The circuit cannot be Thevenized or Nortonized because it contains diodes. Correct? Please let me know. Thanks.
 

debjit625

Joined Apr 17, 2010
790
PG1995 said:
Would it be possible for any of you to show me a simple circuit which makes it clear that Thevenin equivalent circuit cannot replace the original one? It would be very kind of you.
I think you still didn’t understand, otherwise you would not ask this question...
Ok let’s correct your first question...that might make any sense to you.....

PG1995 said:
For instance, a circuit with 20 resistors could be reduced to an equivalent circuit which uses no more than one resistor.
Its not just about reducing resistors, like reducing from parallel or series network of resistors, don’t forget you are reducing for a voltage source and a series resistor with it. You are doing so because in a big network of resistors and different voltage source you load(a simple resistor in the network) is connected now if you change the load the whole system will be affected as the new load may use more or less current and it's voltage drop will be proportional to its current and value of resistance (V = I x R ,ohms law).So to know about its voltage drop or current you have to recalculate the whole network ,may be 100's of resistor and couple of voltage source.
So in Thevenin equivalent circuit we reduce the whole network with a single voltage source and a series resistor so that if you change the load ,we will only have to calculate a circuit with only two resistors one of them is the load and one voltage source, it will be easier to do it rather solving a big network.
In my earlier post I have provide you some link read it properly you will understand.

Remember when you will understand this stuff properly these statements will never arise "Thevenin equivalent circuit cannot replace the original one" or "Thevenin equivalent circuit can replace the original one”. They really doesn’t means anything in context of network theorems.

There are many passive circuits (networks) which can’t be Thevenized or Nortonized.But that’s different it just can’t be solved using those two theorem.

Good Luck
 

t_n_k

Joined Mar 6, 2009
5,455
Thanks a lot, kubeek, Adjuster, debjit. I'm sorry for the belated reply. I did read your replies when you guys replied.

Would it be possible for any of you to show me a simple circuit which makes it clear that Thevenin equivalent circuit cannot replace the original one? It would be very kind of you.

Regards
PG
An obvious example would be BJT common emitter amplifier voltage divider bias. One can replace the Base side voltage divider bias network with an equivalent Thevenin voltage source and resistance. So you saved on having one resistor. Trouble is you then need another DC source (while still needing the main amplifier Vcc supply) for the Thevenin source. Nothing is gained.
 

steveb

Joined Jul 3, 2008
2,436
PG1995 said:
Would it be possible for any of you to show me a simple circuit which makes it clear that Thevenin equivalent circuit cannot replace the original one? It would be very kind of you.
... Trouble is you then need another DC source ...
And let's not forget the fact that this new and additional DC source we would have just specified is an "ideal" source, which must be purchased at "Ideal Sources Are Us, Inc.", and they always seem to be out of stock. :p
 

Thread Starter

PG1995

Joined Apr 15, 2011
832
I think you still didn’t understand, otherwise you would not ask this question...
Ok let’s correct your first question...that might make any sense to you.....

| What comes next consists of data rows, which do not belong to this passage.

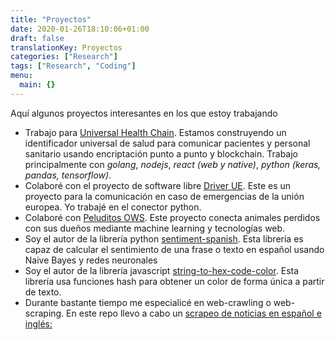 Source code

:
 ```yaml
---
title: "Proyectos"
date: 2020-01-26T18:10:06+01:00
draft: false
translationKey: Proyectos
categories: ["Research"]
tags: ["Research", "Coding"]
menu:
  main: {}
---
```


Aquí algunos proyectos interesantes en los que estoy trabajando
- Trabajo para [Universal Health Chain](http://www.universal-chain.com/). Estamos construyendo un identificador universal de salud para comunicar pacientes y personal sanitario usando encriptación punto a punto y blockchain. Trabajo principalmente con *golang*, *nodejs*, *react (web y native)*, *python (keras, pandas, tensorflow)*.
- Colaboré con el proyecto de software libre [Driver UE](https://www.driver-project.eu/). Este es un proyecto para la comunicación en caso de emergencias de la unión europea. Yo trabajé en el conector python.
- Colaboré con [Peluditos OWS](https://github.com/OSW-Peludos/peluditos-project). Este proyecto conecta animales perdidos con sus dueños mediante machine learning y tecnologías web.
- Soy el autor de la librería python [sentiment-spanish](https://github.com/sentiment-analysis-spanish/sentiment-spanish). Esta librería es capaz de calcular el sentimiento de una frase o texto en español usando Naive Bayes y redes neuronales
- Soy el autor de la librería javascript [string-to-hex-code-color](https://github.com/HugoJBello/string-to-hex-code-color). Esta librería usa funciones hash para obtener un color de forma única a partir de texto.
- Durante bastante tiempo me especialicé en web-crawling o web-scraping. En este repo llevo a cabo un [scrapeo de noticias en español e inglés:](https://github.com/news-scrapers)

<!--
tags: research, coding
title: Cool projects
date: 07/11/2019
-->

Its not just about reducing resistors, like reducing from parallel or series network of resistors, don’t forget you are reducing for a voltage source and a series resistor with it. You are doing so because in a big network of resistors and different voltage source you load(a simple resistor in the network) is connected now if you change the load the whole system will be affected as the new load may use more or less current and it's voltage drop will be proportional to its current and value of resistance (V = I x R ,ohms law).So to know about its voltage drop or current you have to recalculate the whole network ,may be 100's of resistor and couple of voltage source.
So in Thevenin equivalent circuit we reduce the whole network with a single voltage source and a series resistor so that if you change the load ,we will only have to calculate a circuit with only two resistors one of them is the load and one voltage source, it will be easier to do it rather solving a big network.
In my earlier post I have provide you some link read it properly you will understand.

Remember when you will understand this stuff properly these statements will never arise "Thevenin equivalent circuit cannot replace the original one" or "Thevenin equivalent circuit can replace the original one”. They really doesn’t means anything in context of network theorems.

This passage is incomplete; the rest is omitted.